Tornano liberi tre dei fermati nell’ambito dell’operazione “Alastra”, dello scorso martedì, che aveva fatto scattare le manette per 11 soggetti accusati a vario titolo di associazione mafiosa, estorsione, trasferimento fraudolento di beni, corruzione, atti persecutori, furto aggravato e danneggiamento.

L’operazione condotta dai carabinieri, coordinata da un pool di magistrati coordinati dal procuratore aggiunto Salvatore De Luca aveva sferrato un duro colpo la cosca di San Mauro Castelverde  retta dallo storico boss Domenico Farinella.

In cella erano finiti Domenico Farinella, detto Mico, 60 anni; il figlio Giuseppe, 27 anni; Gioacchino Spinnato, detto Iachino, 68 anni di Tusa; Giuseppe Farinella, 27 anni; Giuseppe Scialabba, 35 anni; Francesco Rizzuto, 51 anni; Mario Venturella, 57 anni; Antonio Alberti, 46 anni di Castel di Lucio; Rosolino Anzalone, 56 anni; Vincenzo Cintura, 47 anni; Pietro Ippolito, 60 anni; Giuseppe Antonio Dimaggio, 63 anni.

A seguito dell’interrogatorio di garanzia, avvenuto in diverse città, il gip di Termini Imerese, Valeria Gioeli, ha disposto la liberazione di Rosolino Anzalone (difeso dall’avvocato Michele Rubino) e di Pietro Ippolito (assistito dall’avvocato Domenico Trinceri). A Vicenza il Gip non ha convalidato il fermo, rigettando la richiesta dei PM di Palermo di applicazione della custodia cautelare, è disposto l’immediata scarcerazione di Giuseppe Antonio Dimaggio (difeso dall’avvocato Santino Trovato)

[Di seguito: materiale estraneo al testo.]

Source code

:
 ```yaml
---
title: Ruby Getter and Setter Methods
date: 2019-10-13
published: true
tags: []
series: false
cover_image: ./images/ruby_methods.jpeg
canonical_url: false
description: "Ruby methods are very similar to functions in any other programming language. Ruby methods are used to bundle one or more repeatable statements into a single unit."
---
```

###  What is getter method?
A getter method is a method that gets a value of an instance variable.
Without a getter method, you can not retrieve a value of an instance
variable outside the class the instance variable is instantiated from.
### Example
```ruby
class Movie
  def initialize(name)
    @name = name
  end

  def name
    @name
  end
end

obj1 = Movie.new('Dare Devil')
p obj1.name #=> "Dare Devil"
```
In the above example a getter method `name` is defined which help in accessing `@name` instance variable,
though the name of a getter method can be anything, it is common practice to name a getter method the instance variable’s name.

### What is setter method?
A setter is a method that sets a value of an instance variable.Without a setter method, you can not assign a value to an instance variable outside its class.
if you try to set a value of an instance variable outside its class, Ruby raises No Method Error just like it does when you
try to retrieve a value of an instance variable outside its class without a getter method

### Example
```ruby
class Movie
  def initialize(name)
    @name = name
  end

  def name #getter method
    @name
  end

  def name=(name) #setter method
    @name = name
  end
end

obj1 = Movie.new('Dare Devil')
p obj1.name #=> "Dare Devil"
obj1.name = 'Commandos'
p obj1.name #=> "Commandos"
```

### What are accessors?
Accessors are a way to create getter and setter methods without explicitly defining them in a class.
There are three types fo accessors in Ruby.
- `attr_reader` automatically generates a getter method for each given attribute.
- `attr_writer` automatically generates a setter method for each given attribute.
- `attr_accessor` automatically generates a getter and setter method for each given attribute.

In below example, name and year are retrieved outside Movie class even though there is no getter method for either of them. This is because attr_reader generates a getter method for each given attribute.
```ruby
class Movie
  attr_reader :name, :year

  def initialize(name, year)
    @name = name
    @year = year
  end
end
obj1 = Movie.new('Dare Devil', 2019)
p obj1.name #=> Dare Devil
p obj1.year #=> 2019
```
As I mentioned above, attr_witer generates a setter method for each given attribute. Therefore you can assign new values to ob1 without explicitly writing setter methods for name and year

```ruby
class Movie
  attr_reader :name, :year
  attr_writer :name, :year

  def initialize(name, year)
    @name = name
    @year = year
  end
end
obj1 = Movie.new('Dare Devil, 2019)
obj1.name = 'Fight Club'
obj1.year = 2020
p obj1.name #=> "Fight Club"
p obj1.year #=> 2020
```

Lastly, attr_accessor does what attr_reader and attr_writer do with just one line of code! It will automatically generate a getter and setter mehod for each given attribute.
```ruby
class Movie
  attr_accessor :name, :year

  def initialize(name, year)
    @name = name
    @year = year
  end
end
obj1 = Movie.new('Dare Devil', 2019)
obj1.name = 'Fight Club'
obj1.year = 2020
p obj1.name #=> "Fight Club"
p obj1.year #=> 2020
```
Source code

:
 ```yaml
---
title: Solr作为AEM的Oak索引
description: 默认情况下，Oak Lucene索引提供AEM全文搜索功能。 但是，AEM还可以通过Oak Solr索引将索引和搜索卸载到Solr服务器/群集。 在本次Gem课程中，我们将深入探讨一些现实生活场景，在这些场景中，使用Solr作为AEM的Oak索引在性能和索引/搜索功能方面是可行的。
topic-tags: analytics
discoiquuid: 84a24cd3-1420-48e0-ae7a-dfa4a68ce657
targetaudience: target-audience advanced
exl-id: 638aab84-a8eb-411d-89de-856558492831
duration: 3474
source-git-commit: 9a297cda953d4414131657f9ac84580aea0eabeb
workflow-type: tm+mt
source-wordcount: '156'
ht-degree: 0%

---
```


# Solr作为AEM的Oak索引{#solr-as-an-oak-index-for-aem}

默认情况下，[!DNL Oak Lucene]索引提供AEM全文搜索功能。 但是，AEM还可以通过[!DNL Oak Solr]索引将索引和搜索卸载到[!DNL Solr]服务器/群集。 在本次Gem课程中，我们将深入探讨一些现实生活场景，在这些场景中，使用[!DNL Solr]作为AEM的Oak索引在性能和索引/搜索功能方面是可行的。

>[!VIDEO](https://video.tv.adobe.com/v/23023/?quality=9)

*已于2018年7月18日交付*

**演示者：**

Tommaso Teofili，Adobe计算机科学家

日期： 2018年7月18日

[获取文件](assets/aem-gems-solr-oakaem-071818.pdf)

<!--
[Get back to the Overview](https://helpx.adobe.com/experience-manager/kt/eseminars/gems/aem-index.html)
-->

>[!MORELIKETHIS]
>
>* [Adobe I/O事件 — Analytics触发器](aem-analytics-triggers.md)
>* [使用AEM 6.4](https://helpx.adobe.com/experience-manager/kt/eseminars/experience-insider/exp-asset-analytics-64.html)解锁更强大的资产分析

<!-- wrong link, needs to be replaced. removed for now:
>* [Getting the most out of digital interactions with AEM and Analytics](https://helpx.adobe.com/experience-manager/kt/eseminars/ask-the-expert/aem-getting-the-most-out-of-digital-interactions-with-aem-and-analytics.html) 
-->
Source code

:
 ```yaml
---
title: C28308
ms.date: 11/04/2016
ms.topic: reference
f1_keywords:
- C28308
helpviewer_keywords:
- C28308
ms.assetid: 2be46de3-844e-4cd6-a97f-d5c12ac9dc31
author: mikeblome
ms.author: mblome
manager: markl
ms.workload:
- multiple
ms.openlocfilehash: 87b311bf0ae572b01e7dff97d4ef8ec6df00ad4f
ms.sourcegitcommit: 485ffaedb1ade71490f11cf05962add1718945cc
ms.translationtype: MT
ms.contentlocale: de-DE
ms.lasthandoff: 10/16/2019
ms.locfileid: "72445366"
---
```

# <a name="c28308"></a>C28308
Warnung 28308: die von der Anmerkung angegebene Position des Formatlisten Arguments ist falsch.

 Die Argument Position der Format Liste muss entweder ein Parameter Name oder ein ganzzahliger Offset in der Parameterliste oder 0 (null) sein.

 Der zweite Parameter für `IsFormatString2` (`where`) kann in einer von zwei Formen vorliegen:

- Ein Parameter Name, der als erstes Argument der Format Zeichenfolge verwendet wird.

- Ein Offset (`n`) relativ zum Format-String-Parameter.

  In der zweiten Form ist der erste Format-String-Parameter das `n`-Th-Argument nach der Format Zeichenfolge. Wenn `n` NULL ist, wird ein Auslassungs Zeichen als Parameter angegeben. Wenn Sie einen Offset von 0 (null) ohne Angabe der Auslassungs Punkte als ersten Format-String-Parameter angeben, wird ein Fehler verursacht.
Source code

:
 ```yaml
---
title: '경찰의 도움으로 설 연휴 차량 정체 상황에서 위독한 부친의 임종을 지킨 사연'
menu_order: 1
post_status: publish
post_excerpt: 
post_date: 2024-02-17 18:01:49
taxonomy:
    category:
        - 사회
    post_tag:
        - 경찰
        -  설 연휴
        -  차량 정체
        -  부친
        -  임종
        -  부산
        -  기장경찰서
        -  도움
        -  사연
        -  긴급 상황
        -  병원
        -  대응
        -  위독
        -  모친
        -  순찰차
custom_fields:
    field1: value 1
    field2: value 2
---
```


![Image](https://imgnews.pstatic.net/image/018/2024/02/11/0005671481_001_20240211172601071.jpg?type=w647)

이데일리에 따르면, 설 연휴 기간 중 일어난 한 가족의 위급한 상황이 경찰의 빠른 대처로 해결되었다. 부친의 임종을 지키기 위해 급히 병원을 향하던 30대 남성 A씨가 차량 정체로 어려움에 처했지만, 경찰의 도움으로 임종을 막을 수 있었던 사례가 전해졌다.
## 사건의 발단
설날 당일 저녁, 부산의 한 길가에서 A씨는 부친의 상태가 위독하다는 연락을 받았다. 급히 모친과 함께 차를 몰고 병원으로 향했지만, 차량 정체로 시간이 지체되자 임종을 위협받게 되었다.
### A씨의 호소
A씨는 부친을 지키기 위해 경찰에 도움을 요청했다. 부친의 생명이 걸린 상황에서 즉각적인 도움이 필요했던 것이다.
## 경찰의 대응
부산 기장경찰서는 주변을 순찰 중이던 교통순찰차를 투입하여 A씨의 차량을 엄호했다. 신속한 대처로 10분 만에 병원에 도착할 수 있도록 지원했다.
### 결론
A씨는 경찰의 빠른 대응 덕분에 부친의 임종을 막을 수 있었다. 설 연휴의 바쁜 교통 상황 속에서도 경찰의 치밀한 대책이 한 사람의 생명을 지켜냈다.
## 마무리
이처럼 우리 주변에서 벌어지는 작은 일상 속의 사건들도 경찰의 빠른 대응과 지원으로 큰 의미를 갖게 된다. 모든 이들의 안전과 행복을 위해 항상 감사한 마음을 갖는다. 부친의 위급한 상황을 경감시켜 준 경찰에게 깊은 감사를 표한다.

Lo stesso giudice di Termini ha però convalidato il fermo per altri tre indagati, Giuseppe Scialabba, Mario Venturella e Vincenzo Cintura, per i quali ha disposto la custodia cautelare in carcere. Restano in cella anche Domenico Farinella (la convalida è avvenuta a Pavia) e suo figlio Giuseppe (l’unico che è comparso davanti al gip di Palermo, Rosario Di Gioia). Il Gip di Patti ha invece disposto il carcere per il tusano Gioacchino Spinnato detto “Iachino” e Antonio Alberti, accusato di aver operato al fianco dei mafiosi Giuseppe Farinella, Giuseppe Scialabba e Francesco Rizzuto, intervenendo con ruolo centrale ed in modo consapevole nelle dinamiche estorsive ai danni dell’imprenditore Mammana.  Stessa decisione è stata presa per Francesco Rizzuto dal gip di Trapani.

L’inchiesta, coordinata dal procuratore aggiunto Salvatore De Luca e dai sostituti Bruno Brucoli e Gaspare Spedale, ha consentito di ricostruire come il boss Farinella avrebbe continuato a controllare il suo “feudo”. Sono emersi anche diversi episodi estorsivi e come, secondo l’accusa, sarebbero state imposte persino forniture di carne a commercianti e imprenditori.